What is needed is every line of the material that contains "deepList".

************

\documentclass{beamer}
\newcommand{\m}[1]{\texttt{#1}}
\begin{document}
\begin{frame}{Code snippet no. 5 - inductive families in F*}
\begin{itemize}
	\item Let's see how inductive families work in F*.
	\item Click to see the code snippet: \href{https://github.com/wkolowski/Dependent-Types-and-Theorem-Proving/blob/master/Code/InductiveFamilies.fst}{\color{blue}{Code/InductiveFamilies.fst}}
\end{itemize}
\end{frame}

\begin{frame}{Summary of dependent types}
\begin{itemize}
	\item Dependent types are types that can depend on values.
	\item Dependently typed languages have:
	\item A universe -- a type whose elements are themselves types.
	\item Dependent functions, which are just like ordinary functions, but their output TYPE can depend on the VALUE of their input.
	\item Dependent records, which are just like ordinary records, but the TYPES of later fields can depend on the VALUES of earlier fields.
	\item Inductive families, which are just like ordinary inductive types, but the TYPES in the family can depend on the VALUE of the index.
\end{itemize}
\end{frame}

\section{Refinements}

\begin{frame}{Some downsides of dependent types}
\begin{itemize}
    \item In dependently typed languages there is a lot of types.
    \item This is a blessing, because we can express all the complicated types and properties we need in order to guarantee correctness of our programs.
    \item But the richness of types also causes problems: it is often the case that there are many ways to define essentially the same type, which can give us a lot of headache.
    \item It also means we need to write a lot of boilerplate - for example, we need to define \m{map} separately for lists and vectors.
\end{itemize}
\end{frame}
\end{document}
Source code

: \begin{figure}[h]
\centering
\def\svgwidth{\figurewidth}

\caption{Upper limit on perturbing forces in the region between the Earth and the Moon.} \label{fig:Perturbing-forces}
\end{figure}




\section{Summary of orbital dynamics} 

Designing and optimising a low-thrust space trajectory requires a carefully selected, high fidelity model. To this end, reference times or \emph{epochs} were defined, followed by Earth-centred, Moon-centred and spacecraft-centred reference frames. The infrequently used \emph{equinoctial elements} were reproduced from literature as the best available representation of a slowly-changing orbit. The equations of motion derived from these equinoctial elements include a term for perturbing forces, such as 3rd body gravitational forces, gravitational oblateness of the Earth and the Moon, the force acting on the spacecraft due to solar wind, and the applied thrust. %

************

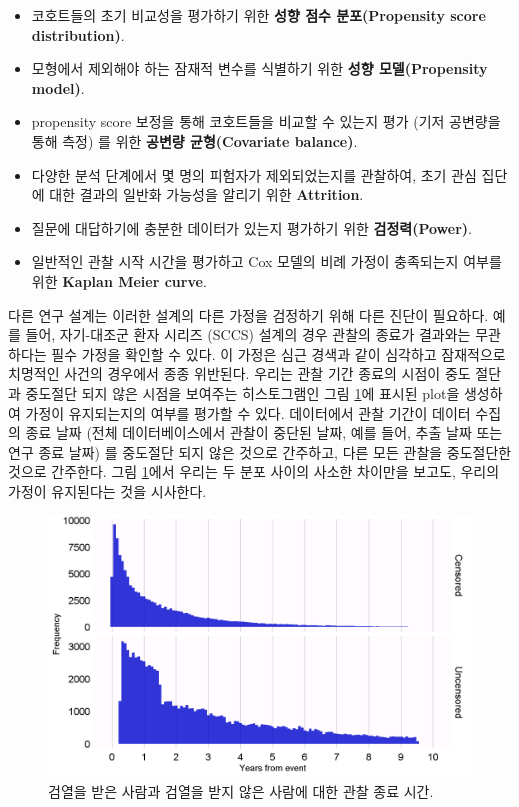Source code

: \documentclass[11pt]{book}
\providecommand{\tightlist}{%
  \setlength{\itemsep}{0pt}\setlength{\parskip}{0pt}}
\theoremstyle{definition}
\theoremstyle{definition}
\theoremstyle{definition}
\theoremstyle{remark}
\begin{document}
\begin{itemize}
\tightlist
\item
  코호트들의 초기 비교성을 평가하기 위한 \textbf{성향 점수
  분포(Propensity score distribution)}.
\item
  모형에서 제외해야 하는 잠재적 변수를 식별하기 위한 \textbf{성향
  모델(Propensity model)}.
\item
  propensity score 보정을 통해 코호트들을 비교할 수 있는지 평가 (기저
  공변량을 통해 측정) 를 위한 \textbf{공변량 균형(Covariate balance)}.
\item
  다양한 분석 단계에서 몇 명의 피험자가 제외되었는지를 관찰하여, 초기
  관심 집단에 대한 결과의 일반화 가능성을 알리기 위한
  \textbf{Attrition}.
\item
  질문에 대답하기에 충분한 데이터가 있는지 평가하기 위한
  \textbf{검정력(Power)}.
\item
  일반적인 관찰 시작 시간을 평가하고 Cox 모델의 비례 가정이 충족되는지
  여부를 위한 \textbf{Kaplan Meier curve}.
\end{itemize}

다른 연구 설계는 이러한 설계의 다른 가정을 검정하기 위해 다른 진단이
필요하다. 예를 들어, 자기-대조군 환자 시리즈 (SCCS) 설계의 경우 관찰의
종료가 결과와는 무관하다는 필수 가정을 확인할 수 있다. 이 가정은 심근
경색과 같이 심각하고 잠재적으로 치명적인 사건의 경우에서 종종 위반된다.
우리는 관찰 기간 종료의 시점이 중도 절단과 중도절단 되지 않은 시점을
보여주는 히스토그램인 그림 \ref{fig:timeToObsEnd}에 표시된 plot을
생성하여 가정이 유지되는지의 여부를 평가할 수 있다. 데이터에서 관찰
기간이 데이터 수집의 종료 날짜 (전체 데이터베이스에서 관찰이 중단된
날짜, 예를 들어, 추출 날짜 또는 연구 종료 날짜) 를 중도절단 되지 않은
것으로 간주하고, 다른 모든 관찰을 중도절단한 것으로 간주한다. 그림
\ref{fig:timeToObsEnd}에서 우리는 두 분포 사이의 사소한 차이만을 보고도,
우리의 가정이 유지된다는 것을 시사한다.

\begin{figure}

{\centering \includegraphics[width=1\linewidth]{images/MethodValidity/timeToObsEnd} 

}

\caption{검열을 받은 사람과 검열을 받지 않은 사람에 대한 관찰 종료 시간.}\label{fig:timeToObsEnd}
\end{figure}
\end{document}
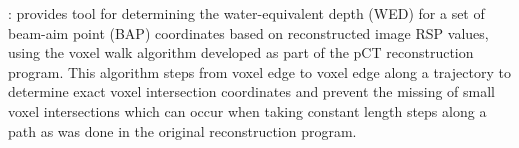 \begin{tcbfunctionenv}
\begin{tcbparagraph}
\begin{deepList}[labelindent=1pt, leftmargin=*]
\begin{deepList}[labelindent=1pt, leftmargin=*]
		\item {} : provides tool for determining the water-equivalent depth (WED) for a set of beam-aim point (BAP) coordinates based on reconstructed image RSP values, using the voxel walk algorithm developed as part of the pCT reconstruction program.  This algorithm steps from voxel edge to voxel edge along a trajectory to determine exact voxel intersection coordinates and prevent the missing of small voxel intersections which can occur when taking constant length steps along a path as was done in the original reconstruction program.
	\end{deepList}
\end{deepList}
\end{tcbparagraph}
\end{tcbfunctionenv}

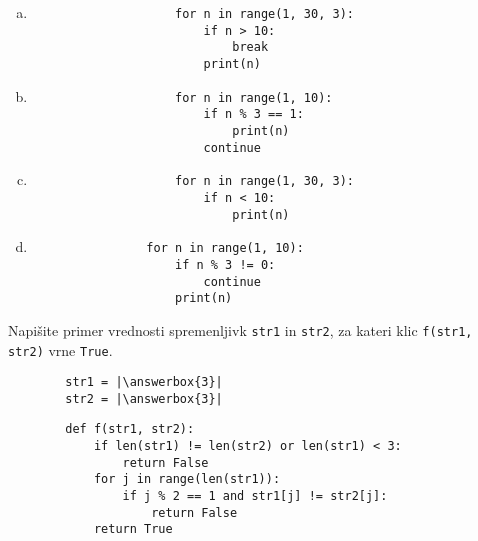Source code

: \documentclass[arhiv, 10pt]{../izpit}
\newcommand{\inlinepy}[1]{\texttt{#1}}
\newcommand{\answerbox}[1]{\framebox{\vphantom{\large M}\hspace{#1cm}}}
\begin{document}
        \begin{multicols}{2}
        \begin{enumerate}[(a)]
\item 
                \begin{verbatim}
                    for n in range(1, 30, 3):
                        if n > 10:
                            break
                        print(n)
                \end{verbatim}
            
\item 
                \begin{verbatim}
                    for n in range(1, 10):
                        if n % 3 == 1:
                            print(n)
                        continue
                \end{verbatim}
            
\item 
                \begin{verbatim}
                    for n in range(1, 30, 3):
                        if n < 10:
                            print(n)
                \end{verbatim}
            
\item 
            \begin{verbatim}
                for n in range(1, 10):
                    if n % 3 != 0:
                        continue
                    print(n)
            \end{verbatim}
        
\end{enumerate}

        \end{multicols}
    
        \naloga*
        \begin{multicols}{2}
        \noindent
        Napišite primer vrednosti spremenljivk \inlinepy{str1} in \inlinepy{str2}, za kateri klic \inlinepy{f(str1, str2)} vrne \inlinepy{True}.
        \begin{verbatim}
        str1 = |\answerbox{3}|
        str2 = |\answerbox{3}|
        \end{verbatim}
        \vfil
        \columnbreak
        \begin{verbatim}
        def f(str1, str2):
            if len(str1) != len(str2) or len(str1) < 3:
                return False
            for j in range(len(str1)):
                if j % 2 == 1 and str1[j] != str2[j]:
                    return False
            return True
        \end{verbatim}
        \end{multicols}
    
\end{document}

************

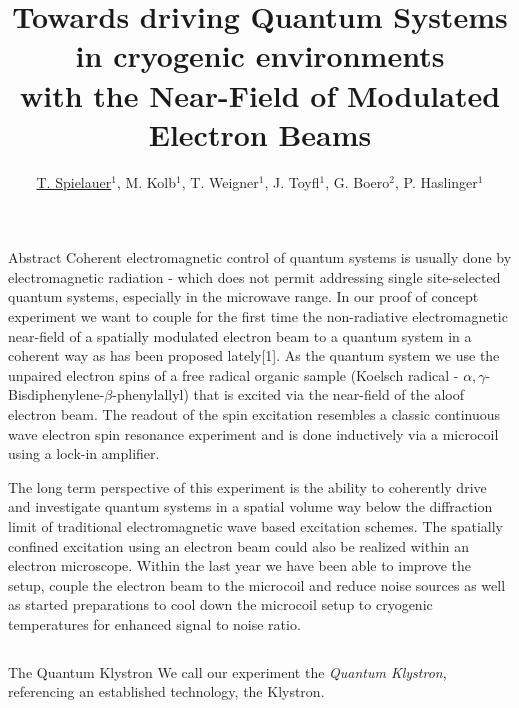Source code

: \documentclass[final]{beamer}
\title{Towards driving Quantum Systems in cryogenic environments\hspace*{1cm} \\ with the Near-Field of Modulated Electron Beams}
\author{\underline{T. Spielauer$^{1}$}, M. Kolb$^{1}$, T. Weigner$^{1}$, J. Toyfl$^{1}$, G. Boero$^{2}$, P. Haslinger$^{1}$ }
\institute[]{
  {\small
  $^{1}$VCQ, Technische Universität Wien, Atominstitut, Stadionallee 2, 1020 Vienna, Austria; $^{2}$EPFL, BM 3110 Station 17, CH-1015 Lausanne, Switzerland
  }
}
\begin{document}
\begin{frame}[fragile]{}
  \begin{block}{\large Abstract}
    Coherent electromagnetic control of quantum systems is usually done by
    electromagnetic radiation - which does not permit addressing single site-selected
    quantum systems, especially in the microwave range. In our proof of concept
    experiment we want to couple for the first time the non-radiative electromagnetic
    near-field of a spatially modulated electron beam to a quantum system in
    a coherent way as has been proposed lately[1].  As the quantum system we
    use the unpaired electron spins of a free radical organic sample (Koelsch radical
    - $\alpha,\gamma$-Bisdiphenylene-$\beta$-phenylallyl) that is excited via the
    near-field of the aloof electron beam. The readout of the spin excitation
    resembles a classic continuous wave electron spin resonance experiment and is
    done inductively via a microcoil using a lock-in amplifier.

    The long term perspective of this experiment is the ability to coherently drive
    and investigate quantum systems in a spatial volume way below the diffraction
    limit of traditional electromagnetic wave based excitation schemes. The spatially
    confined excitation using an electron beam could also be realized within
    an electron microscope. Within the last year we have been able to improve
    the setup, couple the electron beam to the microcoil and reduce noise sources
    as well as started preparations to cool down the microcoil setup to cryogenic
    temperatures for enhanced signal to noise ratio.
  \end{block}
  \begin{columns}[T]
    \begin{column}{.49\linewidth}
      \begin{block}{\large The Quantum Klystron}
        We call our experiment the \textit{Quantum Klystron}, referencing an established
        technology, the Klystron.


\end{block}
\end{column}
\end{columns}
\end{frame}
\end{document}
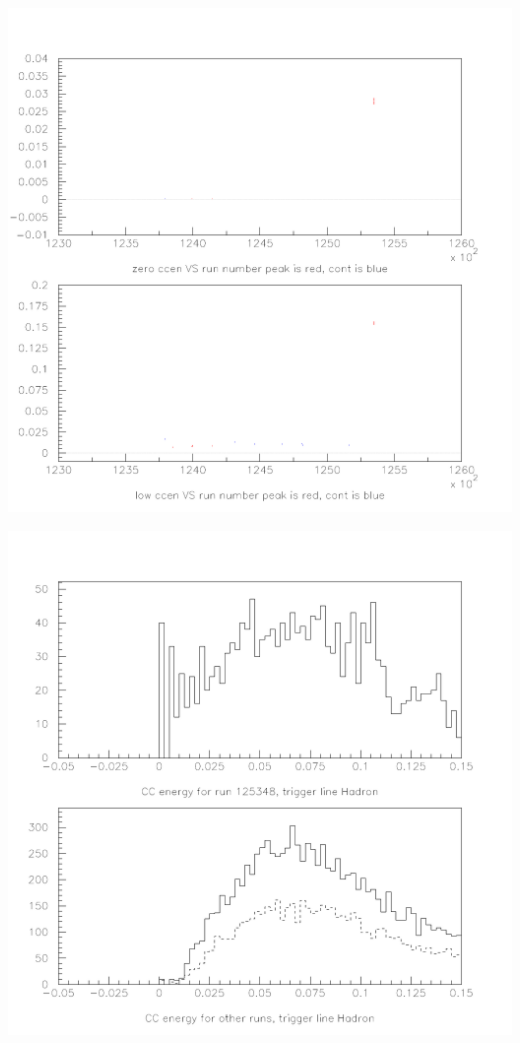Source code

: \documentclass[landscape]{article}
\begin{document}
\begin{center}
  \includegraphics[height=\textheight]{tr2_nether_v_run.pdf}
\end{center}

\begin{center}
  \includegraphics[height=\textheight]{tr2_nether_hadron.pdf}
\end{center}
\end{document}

************

**Response:**
\begin{deepList}[labelindent=1pt, leftmargin=*]
\begin{deepList}[labelindent=1pt, leftmargin=*]
	\end{deepList}
\end{deepList}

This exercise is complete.